WHAT TO DO => Return the records exactly, from the first line through the "### Accessing Database Through CLI" line.

BEGIN

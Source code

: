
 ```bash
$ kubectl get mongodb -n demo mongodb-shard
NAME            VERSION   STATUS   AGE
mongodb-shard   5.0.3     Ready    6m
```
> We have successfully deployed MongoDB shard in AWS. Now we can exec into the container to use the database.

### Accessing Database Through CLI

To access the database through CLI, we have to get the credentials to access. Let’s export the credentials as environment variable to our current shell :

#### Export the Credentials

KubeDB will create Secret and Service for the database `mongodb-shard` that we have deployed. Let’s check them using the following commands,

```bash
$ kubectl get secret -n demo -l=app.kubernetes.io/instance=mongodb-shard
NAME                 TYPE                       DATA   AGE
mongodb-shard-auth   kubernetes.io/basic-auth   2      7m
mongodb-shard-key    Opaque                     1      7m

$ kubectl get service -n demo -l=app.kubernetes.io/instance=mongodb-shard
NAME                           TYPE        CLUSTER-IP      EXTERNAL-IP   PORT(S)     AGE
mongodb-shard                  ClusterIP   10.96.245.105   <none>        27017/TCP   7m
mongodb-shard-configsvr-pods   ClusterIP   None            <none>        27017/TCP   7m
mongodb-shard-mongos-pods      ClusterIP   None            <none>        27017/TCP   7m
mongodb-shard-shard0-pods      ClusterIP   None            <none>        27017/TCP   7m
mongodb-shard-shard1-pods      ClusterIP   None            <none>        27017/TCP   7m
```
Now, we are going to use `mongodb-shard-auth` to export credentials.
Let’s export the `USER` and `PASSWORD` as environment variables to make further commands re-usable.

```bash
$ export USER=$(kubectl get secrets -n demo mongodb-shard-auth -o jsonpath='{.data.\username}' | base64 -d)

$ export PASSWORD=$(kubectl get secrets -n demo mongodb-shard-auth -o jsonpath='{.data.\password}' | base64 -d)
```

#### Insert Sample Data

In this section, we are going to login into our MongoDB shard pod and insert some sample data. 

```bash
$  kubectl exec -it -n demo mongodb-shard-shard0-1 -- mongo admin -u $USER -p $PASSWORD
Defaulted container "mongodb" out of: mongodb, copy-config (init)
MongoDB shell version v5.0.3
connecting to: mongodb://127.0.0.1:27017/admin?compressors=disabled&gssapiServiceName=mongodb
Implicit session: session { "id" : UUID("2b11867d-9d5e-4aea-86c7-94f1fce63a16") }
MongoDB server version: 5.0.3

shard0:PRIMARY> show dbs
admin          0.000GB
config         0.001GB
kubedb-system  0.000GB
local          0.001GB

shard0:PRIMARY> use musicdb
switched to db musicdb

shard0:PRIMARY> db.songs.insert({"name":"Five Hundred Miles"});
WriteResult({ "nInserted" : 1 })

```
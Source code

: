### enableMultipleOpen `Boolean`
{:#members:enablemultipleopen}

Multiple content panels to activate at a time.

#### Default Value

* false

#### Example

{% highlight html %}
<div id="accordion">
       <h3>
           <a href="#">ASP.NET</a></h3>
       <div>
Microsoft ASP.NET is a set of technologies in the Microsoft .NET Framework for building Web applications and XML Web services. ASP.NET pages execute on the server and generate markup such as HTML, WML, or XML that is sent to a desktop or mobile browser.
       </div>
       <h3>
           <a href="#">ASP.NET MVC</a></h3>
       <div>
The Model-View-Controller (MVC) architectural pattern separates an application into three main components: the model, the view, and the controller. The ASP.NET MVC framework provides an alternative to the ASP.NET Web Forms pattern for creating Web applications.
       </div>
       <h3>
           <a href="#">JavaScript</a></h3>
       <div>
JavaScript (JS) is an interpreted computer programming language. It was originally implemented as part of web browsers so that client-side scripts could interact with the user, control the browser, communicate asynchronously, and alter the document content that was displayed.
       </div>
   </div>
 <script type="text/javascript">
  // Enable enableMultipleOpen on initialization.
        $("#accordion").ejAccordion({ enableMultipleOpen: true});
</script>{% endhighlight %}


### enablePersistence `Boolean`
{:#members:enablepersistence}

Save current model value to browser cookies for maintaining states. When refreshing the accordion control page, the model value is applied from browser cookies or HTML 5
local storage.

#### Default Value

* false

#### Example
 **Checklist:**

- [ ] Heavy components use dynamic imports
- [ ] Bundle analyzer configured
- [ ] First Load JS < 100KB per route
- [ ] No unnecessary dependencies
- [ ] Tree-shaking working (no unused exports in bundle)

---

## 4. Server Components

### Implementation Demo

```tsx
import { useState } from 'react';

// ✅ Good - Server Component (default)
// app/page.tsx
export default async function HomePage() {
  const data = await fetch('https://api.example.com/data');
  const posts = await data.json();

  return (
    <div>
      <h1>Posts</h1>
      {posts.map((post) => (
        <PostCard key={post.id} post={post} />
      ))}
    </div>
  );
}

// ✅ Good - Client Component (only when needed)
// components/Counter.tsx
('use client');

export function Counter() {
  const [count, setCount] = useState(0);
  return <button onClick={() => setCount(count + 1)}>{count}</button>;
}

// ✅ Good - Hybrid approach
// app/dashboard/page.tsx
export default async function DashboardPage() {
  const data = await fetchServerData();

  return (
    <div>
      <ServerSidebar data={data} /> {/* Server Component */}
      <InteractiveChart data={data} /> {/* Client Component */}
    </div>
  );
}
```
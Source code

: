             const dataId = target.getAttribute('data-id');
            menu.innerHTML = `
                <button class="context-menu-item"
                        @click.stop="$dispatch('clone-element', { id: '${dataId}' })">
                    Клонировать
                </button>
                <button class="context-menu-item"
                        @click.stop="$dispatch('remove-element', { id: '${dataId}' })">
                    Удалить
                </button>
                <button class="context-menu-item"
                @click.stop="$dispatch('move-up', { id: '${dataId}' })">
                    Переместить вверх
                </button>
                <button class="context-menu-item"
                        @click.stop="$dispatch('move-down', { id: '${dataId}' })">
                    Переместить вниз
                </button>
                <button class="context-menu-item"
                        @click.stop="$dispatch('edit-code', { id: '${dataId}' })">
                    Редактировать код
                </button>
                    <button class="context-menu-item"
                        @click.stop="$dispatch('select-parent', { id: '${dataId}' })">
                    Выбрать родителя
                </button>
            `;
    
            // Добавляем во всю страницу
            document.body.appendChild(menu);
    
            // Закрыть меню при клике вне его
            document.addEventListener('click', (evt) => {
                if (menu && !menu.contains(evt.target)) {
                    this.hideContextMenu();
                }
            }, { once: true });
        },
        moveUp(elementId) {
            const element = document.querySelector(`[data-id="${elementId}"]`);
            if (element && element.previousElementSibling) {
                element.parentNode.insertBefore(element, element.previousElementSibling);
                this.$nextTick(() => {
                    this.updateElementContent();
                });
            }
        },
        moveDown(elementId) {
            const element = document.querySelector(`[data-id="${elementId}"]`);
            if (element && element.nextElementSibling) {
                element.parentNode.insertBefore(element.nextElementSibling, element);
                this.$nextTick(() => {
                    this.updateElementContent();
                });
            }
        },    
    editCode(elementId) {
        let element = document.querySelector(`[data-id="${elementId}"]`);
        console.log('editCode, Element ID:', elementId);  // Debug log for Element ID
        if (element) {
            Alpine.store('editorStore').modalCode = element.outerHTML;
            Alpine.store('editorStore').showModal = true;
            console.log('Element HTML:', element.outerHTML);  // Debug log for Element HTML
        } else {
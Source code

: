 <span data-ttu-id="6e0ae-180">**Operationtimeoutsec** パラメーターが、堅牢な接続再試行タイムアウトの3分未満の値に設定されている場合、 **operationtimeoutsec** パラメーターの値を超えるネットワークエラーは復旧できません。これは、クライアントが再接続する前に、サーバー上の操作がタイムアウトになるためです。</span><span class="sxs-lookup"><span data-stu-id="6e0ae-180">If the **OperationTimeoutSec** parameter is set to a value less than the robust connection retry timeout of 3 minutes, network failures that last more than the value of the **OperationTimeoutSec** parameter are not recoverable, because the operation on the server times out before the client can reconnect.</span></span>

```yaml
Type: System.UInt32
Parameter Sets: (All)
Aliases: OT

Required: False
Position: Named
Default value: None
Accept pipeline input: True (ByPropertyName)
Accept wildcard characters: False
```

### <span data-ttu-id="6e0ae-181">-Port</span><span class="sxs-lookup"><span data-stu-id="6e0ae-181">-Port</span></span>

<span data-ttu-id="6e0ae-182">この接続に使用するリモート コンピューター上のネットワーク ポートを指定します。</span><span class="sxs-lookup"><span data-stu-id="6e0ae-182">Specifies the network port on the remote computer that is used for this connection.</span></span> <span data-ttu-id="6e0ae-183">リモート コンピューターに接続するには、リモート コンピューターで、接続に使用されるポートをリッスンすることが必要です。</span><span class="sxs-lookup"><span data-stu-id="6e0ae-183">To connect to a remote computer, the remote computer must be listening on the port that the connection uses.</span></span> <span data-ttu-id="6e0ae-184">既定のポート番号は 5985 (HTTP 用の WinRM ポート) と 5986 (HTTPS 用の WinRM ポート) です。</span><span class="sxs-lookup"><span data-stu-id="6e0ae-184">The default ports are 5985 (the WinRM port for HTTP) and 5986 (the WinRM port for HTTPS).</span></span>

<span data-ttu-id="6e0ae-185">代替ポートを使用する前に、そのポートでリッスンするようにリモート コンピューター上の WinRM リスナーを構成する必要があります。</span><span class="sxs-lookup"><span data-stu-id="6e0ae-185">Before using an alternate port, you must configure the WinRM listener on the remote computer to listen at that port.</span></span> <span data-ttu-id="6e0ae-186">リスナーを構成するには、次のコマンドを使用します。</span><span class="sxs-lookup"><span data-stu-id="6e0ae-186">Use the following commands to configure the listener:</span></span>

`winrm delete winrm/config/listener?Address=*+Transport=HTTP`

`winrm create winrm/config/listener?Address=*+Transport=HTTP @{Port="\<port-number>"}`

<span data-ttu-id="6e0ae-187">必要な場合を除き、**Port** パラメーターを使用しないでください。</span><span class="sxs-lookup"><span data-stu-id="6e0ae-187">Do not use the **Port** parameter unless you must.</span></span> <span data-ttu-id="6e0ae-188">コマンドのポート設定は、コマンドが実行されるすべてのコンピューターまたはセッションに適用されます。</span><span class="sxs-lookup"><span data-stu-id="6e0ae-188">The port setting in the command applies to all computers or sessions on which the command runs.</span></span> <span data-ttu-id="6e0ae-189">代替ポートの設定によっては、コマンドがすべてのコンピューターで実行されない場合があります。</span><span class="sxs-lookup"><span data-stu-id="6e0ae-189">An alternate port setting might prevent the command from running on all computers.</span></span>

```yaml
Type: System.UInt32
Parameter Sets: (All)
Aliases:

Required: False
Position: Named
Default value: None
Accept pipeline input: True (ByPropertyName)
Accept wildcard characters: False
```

END

SOLUTION FOR THIS TASK =>
Source code

:
 ```bash
$ kubectl get mongodb -n demo mongodb-shard
NAME            VERSION   STATUS   AGE
mongodb-shard   5.0.3     Ready    6m
```
> We have successfully deployed MongoDB shard in AWS. Now we can exec into the container to use the database.

### Accessing Database Through CLI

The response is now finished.